Closed aaronlerch closed 12 years ago
And yes, I hate to be "that guy" asking this, but in my experience, it never hurts to ask! :wink:
Well, you wouldn't be the first "that guy" to ask for this (see #59) :smiley:
My response is basically the same here. 4.0 was released more than 2 years ago and, as of last month, 4.5 has also been released. I would consider code targeting the 2.0 framework to be legacy code and I would rather not spend the time rewriting parts of the beta branch to support it. In particular, the usage of SpinWait
would be hard/error-prone to replicate; it provides a reduction from 99% to <5% CPU usage in certain situations, so I'm not too eager to remove it.
I think your best bet would be to use the 2.2 stable release because it targets 3.5 and will continue to be supported & maintained until libzmq 2.x is officially retired.
If you were really keen, however, you could fork clrzmq and port the master branch to target 3.5 — I'm sure there would be more than a few people interested in that. And if you find a way to keep CPU usage low in the cases where SpinWait
is being used (basically, during Receive
calls with timeouts), I would be willing to accept a pull request. But I'd need some extra evidence that the performance characteristics have been kept the same (or improved... :smiley:).

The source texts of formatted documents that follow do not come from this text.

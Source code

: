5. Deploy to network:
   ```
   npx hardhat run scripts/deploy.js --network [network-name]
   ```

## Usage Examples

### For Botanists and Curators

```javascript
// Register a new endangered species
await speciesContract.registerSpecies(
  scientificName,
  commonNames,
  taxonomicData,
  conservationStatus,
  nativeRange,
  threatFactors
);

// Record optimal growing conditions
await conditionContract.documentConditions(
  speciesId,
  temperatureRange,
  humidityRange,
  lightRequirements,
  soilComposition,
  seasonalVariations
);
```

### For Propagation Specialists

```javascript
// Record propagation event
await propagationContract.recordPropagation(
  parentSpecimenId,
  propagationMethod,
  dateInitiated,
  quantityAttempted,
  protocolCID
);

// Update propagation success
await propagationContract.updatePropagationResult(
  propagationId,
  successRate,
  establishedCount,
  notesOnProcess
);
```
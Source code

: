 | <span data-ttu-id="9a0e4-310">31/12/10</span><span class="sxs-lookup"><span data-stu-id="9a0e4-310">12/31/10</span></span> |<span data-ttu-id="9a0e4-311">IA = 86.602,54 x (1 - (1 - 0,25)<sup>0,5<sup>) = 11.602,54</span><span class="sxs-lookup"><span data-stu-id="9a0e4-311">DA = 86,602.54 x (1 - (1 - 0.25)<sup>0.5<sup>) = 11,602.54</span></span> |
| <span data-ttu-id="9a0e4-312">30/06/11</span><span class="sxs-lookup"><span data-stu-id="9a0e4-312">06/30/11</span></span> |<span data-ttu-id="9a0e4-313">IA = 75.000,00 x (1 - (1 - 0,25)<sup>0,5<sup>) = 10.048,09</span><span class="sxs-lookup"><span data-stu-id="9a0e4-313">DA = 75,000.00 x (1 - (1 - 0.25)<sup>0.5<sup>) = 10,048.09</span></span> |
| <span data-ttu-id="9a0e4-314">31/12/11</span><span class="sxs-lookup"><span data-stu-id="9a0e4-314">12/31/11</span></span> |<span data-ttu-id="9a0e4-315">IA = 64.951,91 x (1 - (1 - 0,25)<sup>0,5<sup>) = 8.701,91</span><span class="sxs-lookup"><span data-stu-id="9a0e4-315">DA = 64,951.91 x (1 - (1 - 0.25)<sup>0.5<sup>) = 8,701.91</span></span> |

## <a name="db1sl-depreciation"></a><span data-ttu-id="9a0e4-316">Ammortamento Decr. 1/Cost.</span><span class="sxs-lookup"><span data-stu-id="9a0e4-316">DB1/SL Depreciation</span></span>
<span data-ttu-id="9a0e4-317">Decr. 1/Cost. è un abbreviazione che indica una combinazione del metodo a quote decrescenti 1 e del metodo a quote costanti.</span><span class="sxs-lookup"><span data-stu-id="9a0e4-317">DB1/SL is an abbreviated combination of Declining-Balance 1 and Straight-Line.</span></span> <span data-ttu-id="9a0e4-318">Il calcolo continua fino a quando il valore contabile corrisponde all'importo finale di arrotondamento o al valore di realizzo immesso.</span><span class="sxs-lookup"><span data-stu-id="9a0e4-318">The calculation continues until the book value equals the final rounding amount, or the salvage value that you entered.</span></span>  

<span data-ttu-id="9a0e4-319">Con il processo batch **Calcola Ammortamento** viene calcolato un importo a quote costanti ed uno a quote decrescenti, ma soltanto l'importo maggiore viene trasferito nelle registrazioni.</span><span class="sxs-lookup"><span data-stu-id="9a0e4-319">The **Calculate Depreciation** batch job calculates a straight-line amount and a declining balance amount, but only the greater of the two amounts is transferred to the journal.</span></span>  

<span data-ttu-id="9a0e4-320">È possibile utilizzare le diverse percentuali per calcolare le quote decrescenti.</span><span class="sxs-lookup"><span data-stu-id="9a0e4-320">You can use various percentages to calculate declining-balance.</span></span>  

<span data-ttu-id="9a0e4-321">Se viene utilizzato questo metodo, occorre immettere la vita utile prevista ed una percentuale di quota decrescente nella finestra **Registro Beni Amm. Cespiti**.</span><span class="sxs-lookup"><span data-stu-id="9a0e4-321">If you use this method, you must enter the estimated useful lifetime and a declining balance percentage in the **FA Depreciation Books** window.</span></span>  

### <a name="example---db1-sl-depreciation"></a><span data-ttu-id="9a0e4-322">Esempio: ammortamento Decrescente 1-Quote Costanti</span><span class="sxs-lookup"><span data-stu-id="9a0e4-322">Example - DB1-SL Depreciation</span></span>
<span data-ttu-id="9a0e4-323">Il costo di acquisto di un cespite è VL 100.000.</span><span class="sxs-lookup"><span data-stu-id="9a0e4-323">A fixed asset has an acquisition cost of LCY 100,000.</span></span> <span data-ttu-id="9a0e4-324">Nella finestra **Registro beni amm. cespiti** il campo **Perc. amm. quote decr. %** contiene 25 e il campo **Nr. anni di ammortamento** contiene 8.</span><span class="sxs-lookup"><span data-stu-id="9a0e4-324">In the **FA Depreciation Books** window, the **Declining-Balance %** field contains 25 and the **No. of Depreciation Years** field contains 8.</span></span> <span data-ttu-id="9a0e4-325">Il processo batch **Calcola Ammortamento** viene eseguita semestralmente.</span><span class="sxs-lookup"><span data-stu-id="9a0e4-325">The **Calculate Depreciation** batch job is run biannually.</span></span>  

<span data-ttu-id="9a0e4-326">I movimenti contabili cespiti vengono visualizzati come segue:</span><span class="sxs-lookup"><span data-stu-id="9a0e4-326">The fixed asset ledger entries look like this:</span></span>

I hope that's a sufficient answer. I'm going to close this issue for now.
That's perfect, thanks. :) I'll work with 2.2 for now as I'm not excited about maintaining a fork, especially when the moment comes that you begin to leverage more of .NET 4 or 4.5. :smile:
If push comes to shove, I will create a fork.
Thanks!
I'm not excited about maintaining a fork
Totally understandable. Thank you for the feedback.
Not to open an old wound, but it would be nice to have 3.5 for the sake of using the framework in Unity3d.

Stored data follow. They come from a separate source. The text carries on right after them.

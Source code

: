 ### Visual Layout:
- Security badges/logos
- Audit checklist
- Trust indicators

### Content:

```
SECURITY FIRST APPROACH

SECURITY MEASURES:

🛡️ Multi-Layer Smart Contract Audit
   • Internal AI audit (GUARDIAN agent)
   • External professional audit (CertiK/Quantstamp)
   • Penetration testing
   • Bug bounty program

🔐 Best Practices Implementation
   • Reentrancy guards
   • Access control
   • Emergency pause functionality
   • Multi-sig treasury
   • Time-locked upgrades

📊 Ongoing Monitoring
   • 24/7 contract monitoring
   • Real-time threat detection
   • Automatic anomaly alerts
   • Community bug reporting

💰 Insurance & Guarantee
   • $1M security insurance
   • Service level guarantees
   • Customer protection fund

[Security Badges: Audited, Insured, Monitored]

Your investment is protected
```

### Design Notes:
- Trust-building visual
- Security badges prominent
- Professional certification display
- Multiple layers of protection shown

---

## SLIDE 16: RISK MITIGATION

The NetMQ system has it's own way of doing things and isn't even interoperable with respect to "ipc" sockets, otherwise I would use that system.
If there is a better or different forum for asking a question like this, please let me know, it wasn't immediately obvious to me where to ask.

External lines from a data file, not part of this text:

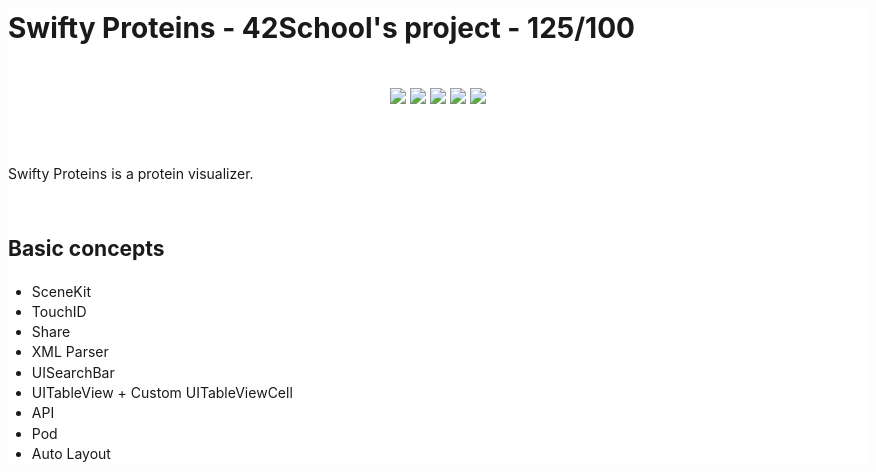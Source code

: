# Swifty Proteins - 42School's project - 125/100

<br/>

<div align="center">
<img src="https://i.imgur.com/ZNmQcso.png" width="40%"/>
<img src="https://i.imgur.com/DCQl73O.png" width="40%"/>
<img src="https://i.imgur.com/MXsvshw.png" width="40%"/>
<img src="https://i.imgur.com/5g47iGI.png" width="40%"/>
<img src="https://i.imgur.com/hE1CAdI.png" width="40%"/>
</div>

<br/>
<br/>

Swifty Proteins is a protein visualizer. <br/><br/>

## Basic concepts
- SceneKit
- TouchID
- Share
- XML Parser
- UISearchBar
- UITableView + Custom UITableViewCell
- API
- Pod
- Auto Layout

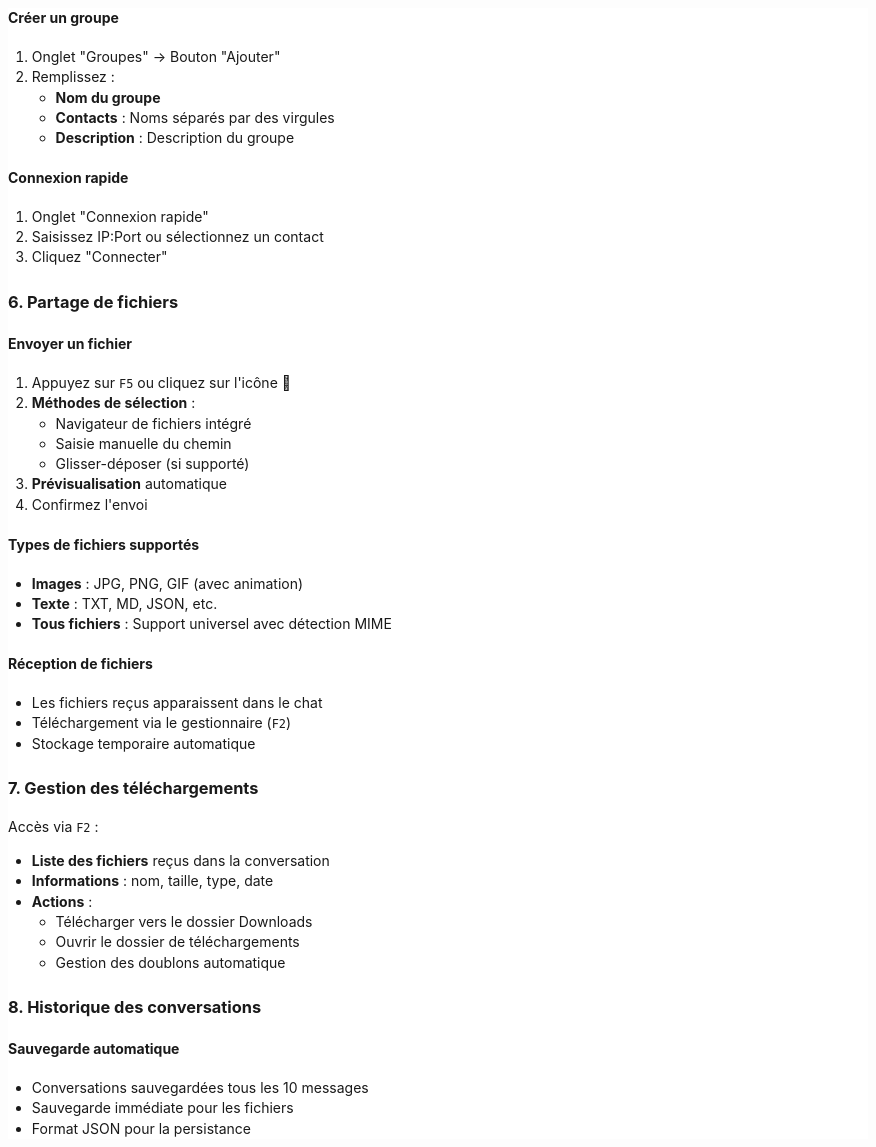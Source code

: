 #### Créer un groupe

1. Onglet "Groupes" → Bouton "Ajouter"
2. Remplissez :
   - **Nom du groupe**
   - **Contacts** : Noms séparés par des virgules
   - **Description** : Description du groupe

#### Connexion rapide

1. Onglet "Connexion rapide"
2. Saisissez IP:Port ou sélectionnez un contact
3. Cliquez "Connecter"

### 6. Partage de fichiers

#### Envoyer un fichier

1. Appuyez sur `F5` ou cliquez sur l'icône 📎
2. **Méthodes de sélection** :
   - Navigateur de fichiers intégré
   - Saisie manuelle du chemin
   - Glisser-déposer (si supporté)
3. **Prévisualisation** automatique
4. Confirmez l'envoi

#### Types de fichiers supportés

- **Images** : JPG, PNG, GIF (avec animation)
- **Texte** : TXT, MD, JSON, etc.
- **Tous fichiers** : Support universel avec détection MIME

#### Réception de fichiers

- Les fichiers reçus apparaissent dans le chat
- Téléchargement via le gestionnaire (`F2`)
- Stockage temporaire automatique

### 7. Gestion des téléchargements

Accès via `F2` :

- **Liste des fichiers** reçus dans la conversation
- **Informations** : nom, taille, type, date
- **Actions** :
  - Télécharger vers le dossier Downloads
  - Ouvrir le dossier de téléchargements
  - Gestion des doublons automatique

### 8. Historique des conversations

#### Sauvegarde automatique

- Conversations sauvegardées tous les 10 messages
- Sauvegarde immédiate pour les fichiers
- Format JSON pour la persistance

I compiled a version of clrzmq targeting the 3.5 framework version, to see how much of 4.0 the library is using. It turns out, not very much. Most notably there is the ConcurrentDictionary usage (1 location) and a few other easily implemented items, such as System.Lazy and String.IsNullOrEmpty, to name a few. There is a SpinWait class used once, however that appears to be an optimization that might have other workarounds or worst-case could use a sleep (I didn't analyze the code around it to be sure.)
Overall I found there to be nothing immediately or obviously compelling about using .NET 4, and wondered what the impact and possibility would be of changing the target to be 3.5. This would open a whole host of usage scenarios for apps that aren't able to be 4.0 yet, for one reason or another.
My particular use-case is that I'm writing extensions for a deployed application that targets the 3.5 framework (running on the 2.0 runtime), which means .NET 3.5 is my maximum usable framework version. I would like to use clrzmq but currently can't, at least not the 3.0 version.